Records from a collection:
▼
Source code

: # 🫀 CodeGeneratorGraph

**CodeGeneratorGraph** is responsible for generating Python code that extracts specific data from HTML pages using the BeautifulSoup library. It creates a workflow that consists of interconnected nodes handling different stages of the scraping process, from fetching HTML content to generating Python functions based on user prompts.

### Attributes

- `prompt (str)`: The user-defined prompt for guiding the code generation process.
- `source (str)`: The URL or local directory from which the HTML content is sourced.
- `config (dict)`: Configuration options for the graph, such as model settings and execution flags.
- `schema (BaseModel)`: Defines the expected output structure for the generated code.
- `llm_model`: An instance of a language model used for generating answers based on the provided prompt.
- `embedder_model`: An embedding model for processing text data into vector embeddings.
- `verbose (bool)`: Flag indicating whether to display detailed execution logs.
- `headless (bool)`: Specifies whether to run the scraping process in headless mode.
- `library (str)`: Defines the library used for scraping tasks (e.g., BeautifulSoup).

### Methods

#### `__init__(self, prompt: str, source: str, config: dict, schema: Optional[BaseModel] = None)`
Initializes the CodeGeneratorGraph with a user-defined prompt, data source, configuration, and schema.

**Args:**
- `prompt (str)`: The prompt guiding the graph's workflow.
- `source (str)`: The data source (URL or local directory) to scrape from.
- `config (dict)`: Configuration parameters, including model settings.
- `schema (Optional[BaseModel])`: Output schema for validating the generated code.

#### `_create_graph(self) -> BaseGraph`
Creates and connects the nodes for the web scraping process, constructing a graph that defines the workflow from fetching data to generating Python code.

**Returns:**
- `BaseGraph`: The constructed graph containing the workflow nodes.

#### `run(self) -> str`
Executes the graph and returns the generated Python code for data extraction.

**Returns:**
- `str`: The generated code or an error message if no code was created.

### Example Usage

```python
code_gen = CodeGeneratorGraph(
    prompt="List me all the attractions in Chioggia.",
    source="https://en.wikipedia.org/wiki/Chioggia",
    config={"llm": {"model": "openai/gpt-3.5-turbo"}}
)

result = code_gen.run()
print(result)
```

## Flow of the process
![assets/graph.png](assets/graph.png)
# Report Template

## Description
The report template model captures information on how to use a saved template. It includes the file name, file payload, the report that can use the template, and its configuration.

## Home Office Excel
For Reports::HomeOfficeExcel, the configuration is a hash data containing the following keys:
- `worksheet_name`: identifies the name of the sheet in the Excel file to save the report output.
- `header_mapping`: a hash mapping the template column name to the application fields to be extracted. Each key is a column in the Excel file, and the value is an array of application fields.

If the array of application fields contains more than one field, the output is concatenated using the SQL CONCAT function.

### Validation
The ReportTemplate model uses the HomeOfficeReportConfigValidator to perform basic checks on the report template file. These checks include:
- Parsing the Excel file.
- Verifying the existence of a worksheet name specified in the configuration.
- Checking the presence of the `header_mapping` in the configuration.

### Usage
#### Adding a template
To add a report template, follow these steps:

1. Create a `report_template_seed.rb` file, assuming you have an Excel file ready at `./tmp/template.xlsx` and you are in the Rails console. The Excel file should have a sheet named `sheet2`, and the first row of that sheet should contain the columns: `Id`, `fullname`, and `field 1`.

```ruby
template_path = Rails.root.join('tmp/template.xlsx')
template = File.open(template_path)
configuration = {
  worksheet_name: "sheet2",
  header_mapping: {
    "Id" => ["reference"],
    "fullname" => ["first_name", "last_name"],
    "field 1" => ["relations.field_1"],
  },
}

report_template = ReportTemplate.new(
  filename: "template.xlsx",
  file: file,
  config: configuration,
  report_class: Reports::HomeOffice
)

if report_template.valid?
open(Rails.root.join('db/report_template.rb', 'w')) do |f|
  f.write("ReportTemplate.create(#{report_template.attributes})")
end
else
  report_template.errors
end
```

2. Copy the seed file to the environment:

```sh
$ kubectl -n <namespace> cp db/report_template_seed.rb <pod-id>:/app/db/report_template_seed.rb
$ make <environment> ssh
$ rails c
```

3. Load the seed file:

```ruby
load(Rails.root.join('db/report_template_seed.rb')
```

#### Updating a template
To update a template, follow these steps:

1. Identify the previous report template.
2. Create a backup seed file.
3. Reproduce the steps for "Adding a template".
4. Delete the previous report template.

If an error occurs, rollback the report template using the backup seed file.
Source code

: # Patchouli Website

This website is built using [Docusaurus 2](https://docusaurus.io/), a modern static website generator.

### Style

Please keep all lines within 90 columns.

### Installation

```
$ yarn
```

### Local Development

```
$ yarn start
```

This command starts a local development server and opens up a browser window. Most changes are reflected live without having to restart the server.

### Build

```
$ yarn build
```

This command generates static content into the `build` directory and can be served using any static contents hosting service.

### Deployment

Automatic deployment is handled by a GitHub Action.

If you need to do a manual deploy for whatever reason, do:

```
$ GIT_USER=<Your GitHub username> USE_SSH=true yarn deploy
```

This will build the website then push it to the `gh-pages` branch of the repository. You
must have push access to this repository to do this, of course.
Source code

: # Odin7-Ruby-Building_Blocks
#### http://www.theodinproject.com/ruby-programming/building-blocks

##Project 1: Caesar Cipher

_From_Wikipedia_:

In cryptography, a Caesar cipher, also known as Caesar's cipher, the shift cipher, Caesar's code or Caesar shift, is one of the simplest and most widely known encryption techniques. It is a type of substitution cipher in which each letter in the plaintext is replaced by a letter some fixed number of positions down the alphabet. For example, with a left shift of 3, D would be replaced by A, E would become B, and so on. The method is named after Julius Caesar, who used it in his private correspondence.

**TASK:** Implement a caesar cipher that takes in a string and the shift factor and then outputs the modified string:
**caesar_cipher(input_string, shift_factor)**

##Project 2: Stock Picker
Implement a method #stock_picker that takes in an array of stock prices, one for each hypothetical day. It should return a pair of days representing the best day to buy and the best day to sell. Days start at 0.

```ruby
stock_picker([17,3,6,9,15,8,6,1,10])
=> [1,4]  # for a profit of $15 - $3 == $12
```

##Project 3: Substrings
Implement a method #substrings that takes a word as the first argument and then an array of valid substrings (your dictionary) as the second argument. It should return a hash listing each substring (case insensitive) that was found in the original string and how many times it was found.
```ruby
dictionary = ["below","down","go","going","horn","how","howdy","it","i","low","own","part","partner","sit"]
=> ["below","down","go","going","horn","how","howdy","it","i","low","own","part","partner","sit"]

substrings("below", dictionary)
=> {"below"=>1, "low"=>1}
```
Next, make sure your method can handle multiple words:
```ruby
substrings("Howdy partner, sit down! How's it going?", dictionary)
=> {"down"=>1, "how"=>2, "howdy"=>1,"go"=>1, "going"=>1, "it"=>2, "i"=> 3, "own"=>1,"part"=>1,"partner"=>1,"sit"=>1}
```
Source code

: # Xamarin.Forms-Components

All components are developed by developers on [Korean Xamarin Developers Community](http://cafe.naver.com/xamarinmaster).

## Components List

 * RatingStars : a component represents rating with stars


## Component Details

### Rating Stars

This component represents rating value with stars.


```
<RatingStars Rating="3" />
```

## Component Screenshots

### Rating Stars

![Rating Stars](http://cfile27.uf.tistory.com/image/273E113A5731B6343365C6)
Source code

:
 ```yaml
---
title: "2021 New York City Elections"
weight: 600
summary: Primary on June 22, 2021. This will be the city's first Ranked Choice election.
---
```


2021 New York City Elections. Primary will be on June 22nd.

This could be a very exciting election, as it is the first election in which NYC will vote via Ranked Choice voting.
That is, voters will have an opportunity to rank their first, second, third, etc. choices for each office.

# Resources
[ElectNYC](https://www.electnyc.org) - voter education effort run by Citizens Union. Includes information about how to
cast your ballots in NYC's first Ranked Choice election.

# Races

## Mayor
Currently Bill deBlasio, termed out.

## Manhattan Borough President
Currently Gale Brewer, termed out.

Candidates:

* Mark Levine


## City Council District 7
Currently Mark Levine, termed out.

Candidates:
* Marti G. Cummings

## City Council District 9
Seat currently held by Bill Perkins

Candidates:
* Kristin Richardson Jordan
▲
What to do:
Wherever the word "second" appears in a line of the records, count that line. Say how many there are, with no other words.

Answer below:
2